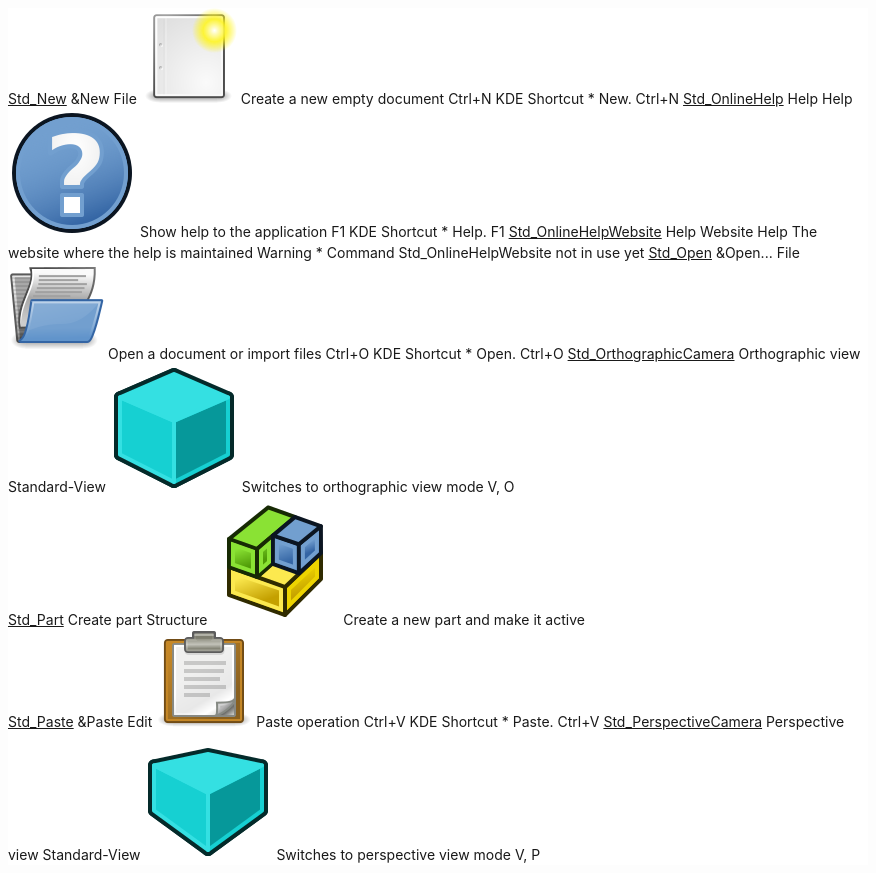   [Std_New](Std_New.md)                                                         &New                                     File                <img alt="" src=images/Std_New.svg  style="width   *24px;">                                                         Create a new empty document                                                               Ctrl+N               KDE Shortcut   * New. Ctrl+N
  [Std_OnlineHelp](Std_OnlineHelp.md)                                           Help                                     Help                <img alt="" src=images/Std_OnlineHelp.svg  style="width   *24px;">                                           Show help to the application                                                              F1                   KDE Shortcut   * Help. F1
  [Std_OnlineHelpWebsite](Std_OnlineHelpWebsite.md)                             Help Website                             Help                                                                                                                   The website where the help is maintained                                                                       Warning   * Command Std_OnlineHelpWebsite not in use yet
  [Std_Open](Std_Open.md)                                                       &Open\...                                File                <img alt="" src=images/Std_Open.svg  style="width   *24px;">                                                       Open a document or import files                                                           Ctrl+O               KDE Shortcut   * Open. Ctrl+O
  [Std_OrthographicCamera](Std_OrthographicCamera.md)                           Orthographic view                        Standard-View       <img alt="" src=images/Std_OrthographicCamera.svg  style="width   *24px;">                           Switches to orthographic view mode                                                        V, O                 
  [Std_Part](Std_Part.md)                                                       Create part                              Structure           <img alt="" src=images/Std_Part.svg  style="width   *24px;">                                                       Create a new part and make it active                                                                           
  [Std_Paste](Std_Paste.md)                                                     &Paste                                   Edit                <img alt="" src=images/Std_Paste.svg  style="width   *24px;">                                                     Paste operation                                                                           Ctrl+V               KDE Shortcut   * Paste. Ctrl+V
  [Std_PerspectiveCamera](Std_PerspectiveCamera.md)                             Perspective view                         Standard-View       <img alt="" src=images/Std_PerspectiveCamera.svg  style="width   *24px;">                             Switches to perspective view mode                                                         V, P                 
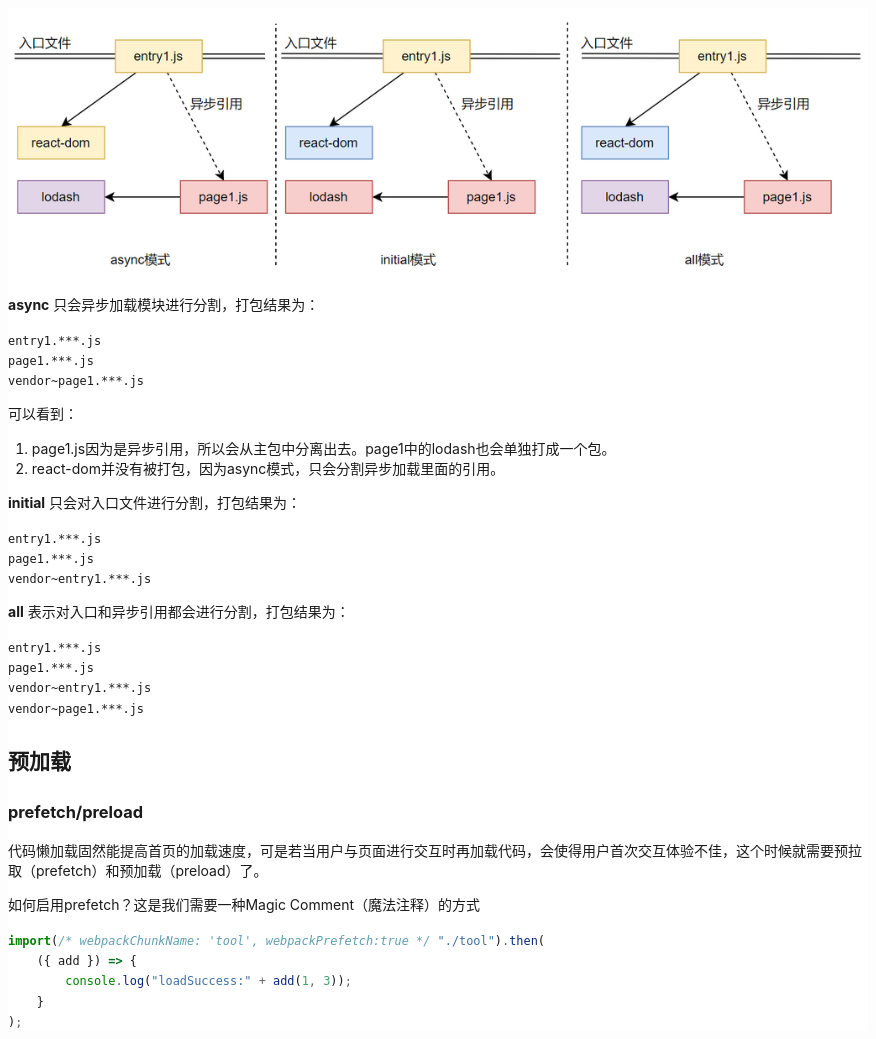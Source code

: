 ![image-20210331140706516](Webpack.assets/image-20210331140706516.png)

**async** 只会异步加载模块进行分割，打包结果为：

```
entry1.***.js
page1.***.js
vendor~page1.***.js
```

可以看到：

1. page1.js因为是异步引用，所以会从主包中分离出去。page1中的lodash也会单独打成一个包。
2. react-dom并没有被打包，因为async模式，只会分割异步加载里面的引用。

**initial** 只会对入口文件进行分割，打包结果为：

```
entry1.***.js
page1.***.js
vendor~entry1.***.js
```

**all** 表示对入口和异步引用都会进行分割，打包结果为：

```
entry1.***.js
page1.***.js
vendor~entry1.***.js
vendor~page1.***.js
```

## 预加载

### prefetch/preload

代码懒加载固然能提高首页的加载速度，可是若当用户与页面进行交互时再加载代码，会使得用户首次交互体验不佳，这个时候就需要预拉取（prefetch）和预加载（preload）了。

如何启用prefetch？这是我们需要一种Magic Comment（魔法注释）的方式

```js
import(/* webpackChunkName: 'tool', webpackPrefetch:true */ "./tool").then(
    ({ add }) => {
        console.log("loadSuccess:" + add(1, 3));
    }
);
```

------------------------------------------------------------

## YOUR ASSIGNMENT
Nothing but the lines from the first line of the data above through the line holding "Show help to" may appear in the response, copied exactly and without pictures.

## OUTPUT FOR THIS EXERCISE
   [Std_New](Std_New.md)                                                         &New                                     File                <img alt="" src=images/Std_New.svg  style="width   *24px;">                                                         Create a new empty document                                                               Ctrl+N               KDE Shortcut   * New. Ctrl+N
  [Std_OnlineHelp](Std_OnlineHelp.md)                                           Help                                     Help                <img alt="" src=images/Std_OnlineHelp.svg  style="width   *24px;">                                           Show help to the application                                                              F1                   KDE Shortcut   * Help. F1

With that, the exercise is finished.